Your task
The answer must be every line of the records in which the string "months" appears.

Task data
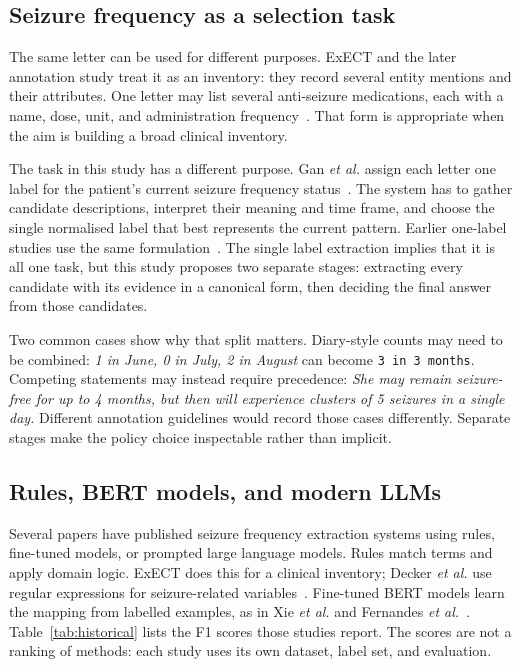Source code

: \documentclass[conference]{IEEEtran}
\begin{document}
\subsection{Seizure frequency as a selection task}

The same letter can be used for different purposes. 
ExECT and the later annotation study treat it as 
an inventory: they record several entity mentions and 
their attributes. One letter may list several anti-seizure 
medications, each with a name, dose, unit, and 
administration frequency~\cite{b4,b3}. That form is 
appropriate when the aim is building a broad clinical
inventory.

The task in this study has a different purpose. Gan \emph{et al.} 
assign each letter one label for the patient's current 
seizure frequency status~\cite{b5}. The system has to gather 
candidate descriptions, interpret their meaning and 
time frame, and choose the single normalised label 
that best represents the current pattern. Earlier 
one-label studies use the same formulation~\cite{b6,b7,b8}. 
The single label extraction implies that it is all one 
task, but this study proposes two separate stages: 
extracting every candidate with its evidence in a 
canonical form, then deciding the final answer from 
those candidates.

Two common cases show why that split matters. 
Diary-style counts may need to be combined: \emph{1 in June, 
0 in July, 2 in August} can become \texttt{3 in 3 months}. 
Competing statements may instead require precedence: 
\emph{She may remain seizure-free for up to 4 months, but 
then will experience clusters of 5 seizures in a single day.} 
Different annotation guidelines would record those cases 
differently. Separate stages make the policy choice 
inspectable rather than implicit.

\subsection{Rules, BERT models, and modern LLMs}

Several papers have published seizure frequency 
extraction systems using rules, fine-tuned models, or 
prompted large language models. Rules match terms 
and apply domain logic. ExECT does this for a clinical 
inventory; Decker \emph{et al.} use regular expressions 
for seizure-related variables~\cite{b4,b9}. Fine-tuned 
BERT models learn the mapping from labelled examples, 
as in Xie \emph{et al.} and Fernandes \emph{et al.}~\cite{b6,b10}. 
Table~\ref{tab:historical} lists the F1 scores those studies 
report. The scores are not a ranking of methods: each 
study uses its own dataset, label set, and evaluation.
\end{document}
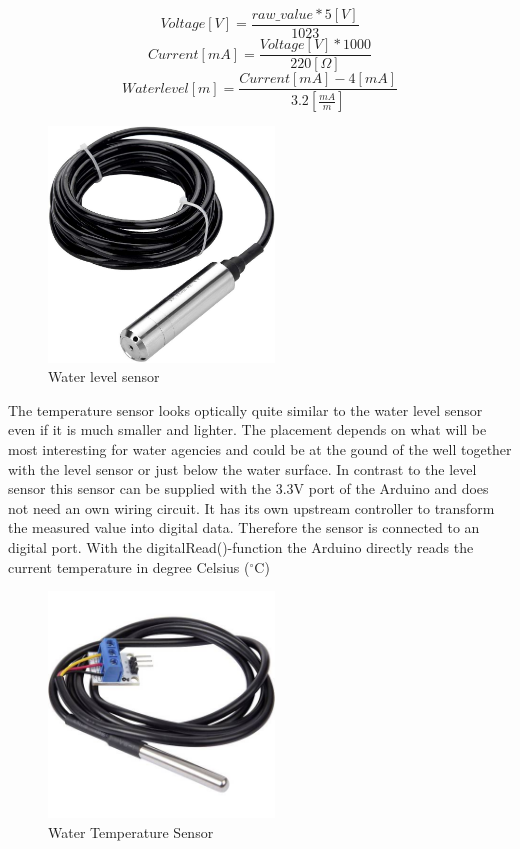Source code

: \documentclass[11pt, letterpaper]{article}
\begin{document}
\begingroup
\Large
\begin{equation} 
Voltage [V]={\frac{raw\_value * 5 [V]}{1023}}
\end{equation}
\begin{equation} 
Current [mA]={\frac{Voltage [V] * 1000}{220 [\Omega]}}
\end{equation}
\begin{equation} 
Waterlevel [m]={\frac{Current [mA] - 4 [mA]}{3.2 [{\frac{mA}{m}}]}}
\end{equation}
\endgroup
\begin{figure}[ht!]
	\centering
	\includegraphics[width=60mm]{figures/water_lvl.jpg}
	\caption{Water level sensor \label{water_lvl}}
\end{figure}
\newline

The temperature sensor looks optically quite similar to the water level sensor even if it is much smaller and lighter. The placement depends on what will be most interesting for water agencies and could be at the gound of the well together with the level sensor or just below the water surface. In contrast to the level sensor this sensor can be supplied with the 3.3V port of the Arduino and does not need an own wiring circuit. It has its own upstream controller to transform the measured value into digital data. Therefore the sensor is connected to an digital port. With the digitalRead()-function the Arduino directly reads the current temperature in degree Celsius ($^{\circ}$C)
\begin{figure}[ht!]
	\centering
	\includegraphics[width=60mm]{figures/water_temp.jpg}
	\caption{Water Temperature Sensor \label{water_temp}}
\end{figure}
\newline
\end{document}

--

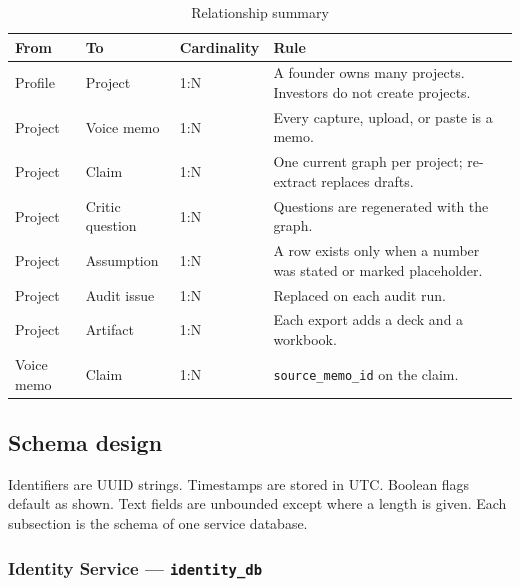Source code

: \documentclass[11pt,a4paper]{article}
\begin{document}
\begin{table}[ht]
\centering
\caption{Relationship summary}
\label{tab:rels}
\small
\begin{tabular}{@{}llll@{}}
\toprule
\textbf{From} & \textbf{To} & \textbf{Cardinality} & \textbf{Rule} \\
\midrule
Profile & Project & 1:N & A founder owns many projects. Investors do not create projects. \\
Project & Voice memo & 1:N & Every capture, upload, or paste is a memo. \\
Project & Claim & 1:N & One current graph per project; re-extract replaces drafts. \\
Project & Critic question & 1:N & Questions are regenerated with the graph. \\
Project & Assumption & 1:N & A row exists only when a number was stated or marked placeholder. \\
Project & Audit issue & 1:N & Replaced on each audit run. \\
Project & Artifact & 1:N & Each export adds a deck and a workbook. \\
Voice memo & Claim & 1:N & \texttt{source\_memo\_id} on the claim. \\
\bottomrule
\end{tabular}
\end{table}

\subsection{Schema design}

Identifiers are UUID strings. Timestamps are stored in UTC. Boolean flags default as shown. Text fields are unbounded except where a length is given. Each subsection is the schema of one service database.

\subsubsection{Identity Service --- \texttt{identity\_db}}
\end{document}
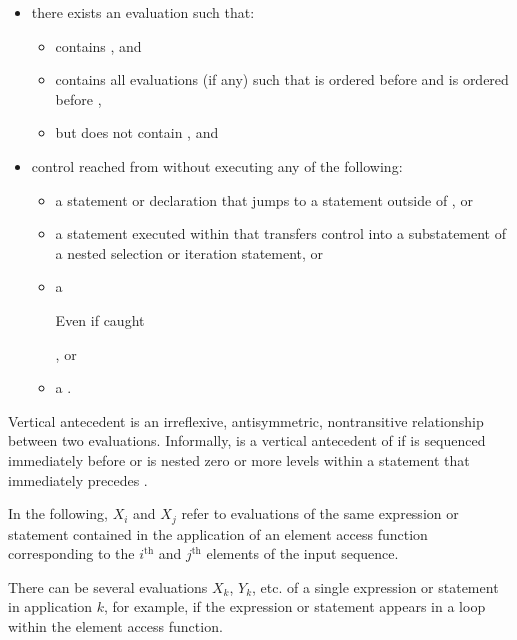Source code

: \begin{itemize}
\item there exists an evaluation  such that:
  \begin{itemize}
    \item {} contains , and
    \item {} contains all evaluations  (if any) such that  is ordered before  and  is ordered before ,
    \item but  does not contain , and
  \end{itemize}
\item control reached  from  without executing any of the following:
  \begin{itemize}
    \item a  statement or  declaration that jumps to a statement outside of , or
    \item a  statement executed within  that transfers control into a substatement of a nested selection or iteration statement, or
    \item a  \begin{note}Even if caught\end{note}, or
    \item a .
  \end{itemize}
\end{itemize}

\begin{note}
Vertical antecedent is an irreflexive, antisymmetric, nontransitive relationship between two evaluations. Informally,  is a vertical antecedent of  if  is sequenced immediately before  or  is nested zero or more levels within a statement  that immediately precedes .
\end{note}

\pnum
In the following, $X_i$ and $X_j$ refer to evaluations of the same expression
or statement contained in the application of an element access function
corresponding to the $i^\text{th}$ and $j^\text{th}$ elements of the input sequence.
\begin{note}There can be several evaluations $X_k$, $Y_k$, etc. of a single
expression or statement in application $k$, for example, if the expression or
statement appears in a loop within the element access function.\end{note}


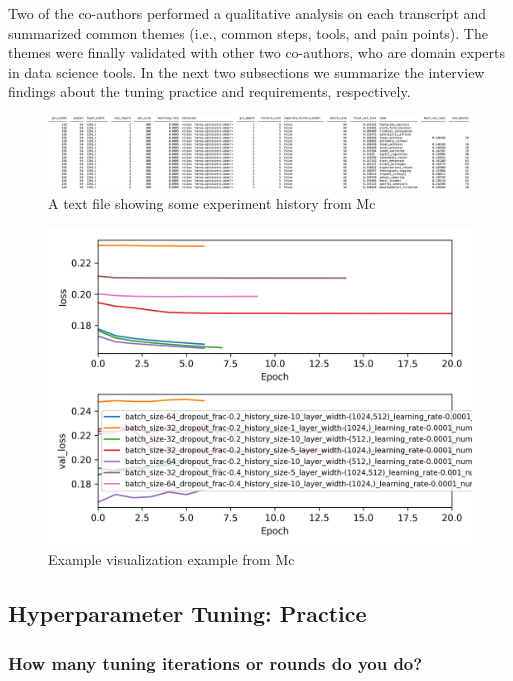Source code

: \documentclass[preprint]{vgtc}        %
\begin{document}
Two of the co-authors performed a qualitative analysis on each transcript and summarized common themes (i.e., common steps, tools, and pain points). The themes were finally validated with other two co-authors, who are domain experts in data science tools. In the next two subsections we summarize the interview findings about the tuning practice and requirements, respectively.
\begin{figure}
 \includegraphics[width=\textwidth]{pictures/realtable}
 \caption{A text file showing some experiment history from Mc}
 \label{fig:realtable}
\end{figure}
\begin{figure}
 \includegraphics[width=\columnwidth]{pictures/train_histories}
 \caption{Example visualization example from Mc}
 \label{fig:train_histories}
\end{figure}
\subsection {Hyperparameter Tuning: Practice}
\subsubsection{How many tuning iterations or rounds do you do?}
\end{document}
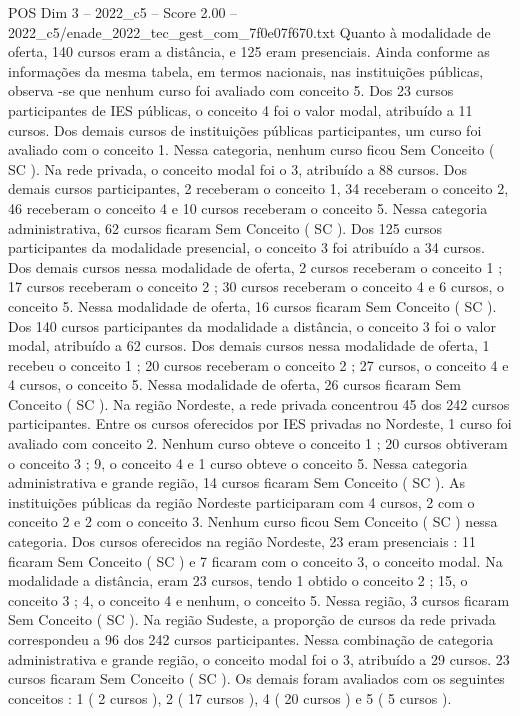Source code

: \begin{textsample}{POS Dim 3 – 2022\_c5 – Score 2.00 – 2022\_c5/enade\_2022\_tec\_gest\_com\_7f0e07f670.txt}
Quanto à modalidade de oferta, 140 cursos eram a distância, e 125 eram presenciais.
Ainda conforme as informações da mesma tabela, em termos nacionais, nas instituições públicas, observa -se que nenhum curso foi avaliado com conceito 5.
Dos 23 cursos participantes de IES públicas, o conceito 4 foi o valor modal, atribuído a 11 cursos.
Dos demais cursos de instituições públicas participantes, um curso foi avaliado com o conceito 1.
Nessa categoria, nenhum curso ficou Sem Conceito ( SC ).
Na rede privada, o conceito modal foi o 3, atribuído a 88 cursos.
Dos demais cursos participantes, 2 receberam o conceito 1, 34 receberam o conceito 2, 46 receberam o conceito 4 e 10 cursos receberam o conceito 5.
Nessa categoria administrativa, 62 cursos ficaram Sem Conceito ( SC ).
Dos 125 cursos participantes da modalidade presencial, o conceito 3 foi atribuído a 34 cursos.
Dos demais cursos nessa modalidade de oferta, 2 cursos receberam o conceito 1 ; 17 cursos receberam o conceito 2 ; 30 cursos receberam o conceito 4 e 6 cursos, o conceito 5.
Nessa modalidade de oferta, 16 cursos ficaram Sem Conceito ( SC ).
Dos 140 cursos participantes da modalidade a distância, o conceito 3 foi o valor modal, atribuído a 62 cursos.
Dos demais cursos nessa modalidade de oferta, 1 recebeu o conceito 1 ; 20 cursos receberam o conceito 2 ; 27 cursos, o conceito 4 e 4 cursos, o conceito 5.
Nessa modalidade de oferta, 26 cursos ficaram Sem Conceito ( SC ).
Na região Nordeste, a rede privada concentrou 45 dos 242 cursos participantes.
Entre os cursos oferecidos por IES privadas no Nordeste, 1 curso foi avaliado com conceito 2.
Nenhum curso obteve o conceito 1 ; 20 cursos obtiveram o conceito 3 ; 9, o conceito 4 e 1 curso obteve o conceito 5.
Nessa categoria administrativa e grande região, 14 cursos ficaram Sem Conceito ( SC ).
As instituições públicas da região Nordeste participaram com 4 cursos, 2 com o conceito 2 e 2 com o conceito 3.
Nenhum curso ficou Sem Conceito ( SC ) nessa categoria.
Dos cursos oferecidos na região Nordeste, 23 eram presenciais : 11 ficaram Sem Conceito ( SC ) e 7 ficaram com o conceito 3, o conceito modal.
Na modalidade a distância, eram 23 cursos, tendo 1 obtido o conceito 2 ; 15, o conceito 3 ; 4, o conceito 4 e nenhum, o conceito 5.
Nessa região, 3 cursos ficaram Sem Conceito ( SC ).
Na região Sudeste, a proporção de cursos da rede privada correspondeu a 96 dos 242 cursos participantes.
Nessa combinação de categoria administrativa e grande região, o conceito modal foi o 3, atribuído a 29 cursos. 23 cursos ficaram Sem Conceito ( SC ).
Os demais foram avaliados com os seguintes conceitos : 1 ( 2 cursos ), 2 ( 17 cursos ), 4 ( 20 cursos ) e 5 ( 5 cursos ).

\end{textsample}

Written solution
0 in July, 2 in August} can become \texttt{3 in 3 months}. 
\emph{She may remain seizure-free for up to 4 months, but 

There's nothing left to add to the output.